Yes, I'm still working on the next installment of my Italy journal, but I'll interrupt that for a moment with a bit of the present. It seems that while the kids had previously understood in the abstract sense that speaking another language was A Good Thing, it was not until we spent almost a month in a country where English was not the major language that they really got it. There were many times in Italy when I was the only one who could communicate fully, although both of the kids learned enough Italian to say some basics - hi, bye, please, thanks, good evening, how are you? etc. and this got them lots of smiles and affection from many people there. Personally, I think it's a must when you travel to a country to at least be able to do this much - the little polite words that let people know that you are in their country, not some tourist Disneyland extension of America.
Although most people in the big cities spoke at least a very reasonable amount of English, it wasn't necessarily that way in the smaller towns and rural areas that we passed through, especially while biking. So the kids saw first-hand that the time I had put in learning to at least communicate in my rudimentary Italian was really important. There were at least a couple times that it was actually vital to us either discovering where we actually were, or where we needed to be going.
So now that we're back, the entire rest of the family has gotten the language bug. Asa has decided she needs to learn French, and Wayne and Mackenzie are ready to tackle the much-more-practical Spanish. Fortunately for us, our library has a very good foreign language learning section (from which I derived all of my Italian language resources, I even read "A Friend for Dragon" and other kids books in Italian while I was learning, I'm struggling through the first Harry Potter book right now). We also have a French-speaking family in our neighborhood, whom we've been friends with for years, and many Spanish speakers (as well as my ever-helpful Mario, who I've been peppering with my Italian questions). So the kids are planning to hit these folks up for help and conversation.

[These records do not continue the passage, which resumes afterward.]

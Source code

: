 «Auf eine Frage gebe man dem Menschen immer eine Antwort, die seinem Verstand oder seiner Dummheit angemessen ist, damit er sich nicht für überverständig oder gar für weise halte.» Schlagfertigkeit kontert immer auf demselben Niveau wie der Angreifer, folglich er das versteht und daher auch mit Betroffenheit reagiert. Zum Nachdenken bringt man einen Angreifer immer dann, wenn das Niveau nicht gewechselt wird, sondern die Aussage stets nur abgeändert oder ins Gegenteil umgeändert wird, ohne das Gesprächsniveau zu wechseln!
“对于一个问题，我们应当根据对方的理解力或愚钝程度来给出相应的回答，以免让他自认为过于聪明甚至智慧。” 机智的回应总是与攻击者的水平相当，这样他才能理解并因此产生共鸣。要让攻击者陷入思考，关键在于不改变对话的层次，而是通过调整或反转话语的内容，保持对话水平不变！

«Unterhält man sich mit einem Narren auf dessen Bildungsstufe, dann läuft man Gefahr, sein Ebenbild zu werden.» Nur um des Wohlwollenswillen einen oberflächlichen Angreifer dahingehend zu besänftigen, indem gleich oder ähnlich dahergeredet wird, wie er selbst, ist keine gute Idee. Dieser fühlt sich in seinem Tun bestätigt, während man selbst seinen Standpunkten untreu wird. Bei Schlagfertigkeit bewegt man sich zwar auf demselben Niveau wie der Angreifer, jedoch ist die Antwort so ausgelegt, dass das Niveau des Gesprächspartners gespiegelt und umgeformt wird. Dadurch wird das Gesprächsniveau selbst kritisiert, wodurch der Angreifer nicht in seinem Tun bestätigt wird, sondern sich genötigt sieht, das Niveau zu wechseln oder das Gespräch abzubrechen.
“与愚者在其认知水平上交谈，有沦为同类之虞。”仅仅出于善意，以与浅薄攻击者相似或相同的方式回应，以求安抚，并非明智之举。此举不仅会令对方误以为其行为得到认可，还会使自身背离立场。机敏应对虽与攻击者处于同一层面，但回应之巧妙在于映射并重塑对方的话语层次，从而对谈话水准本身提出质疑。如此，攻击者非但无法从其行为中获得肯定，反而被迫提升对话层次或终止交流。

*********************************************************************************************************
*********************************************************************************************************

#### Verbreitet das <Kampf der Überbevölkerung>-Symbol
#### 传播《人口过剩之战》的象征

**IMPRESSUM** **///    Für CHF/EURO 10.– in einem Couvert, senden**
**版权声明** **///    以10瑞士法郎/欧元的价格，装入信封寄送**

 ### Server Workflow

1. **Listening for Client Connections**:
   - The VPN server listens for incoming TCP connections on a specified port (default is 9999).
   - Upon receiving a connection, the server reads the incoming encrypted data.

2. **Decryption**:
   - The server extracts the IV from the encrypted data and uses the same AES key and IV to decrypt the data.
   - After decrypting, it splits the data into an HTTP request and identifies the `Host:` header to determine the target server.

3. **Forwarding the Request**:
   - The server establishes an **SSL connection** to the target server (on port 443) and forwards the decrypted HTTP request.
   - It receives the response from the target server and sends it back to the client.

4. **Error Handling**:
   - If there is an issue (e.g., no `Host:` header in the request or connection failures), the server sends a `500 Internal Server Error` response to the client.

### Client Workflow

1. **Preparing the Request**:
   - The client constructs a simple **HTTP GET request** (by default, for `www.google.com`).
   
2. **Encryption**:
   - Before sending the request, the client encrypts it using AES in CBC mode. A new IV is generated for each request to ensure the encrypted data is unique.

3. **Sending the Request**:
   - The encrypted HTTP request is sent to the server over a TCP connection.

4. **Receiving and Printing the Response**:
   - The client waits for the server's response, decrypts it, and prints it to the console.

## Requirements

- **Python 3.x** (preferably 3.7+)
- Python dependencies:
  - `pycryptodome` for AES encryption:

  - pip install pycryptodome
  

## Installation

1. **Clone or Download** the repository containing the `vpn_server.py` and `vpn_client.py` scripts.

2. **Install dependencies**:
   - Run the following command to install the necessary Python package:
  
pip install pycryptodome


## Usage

When I was in high school and college, I knew in a vague way that it was a good idea to learn a foreign language, not to mention a requirement for graduation. But the fact that I didn't choose Spanish (I took Latin and French) shows how poorly I understood either the relevance or the necessity of such a thing. I'm glad that we could show the kids by example how to be good world citizens, how to walk gently into another culture instead of carrying your own like a banner to plant, and how important language is to communicating with people who live in different places around the world. I'm excited to revive my French and re-learn alongside Asa, and maybe pick up some Spanish along the way with the boys as well. If we ever make it back to Europe, we'll be well set for the Romance languages at least!